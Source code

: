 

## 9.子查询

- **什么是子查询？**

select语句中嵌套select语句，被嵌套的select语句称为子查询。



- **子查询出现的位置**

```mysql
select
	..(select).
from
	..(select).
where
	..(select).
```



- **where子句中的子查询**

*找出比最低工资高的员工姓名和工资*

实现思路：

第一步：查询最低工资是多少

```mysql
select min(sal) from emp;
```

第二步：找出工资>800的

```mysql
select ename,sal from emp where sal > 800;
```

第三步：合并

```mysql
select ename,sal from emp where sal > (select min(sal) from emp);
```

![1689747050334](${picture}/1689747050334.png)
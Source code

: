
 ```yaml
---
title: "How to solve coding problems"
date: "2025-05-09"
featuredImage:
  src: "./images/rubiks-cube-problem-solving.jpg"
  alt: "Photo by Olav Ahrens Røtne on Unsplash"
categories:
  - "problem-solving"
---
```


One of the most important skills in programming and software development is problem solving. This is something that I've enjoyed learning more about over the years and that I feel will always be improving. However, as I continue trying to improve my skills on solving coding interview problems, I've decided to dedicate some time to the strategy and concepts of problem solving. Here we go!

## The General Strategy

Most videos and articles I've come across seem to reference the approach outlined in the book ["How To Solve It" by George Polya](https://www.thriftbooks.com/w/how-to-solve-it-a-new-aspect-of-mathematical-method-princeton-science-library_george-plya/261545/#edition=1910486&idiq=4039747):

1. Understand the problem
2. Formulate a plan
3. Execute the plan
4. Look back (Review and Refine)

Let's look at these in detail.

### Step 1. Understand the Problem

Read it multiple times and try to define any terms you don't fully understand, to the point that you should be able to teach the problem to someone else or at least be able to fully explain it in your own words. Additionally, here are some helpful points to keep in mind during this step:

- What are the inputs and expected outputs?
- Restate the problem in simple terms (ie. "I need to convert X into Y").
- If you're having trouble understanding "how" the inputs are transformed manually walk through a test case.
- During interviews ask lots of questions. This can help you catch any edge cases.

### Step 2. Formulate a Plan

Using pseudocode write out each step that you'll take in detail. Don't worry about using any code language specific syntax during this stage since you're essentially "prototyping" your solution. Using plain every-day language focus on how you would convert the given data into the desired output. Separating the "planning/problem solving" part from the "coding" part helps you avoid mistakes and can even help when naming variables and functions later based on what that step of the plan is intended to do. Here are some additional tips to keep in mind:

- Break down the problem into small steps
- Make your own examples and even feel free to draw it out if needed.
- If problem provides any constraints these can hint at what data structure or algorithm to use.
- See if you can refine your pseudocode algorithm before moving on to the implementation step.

------------------------------------------------------------------------

• [Your task]: Return each line of the listing that holds the word "feel".

• [Result]:
One of the most important skills in programming and software development is problem solving. This is something that I've enjoyed learning more about over the years and that I feel will always be improving. However, as I continue trying to improve my skills on solving coding interview problems, I've decided to dedicate some time to the strategy and concepts of problem solving. Here we go!
- Make your own examples and even feel free to draw it out if needed.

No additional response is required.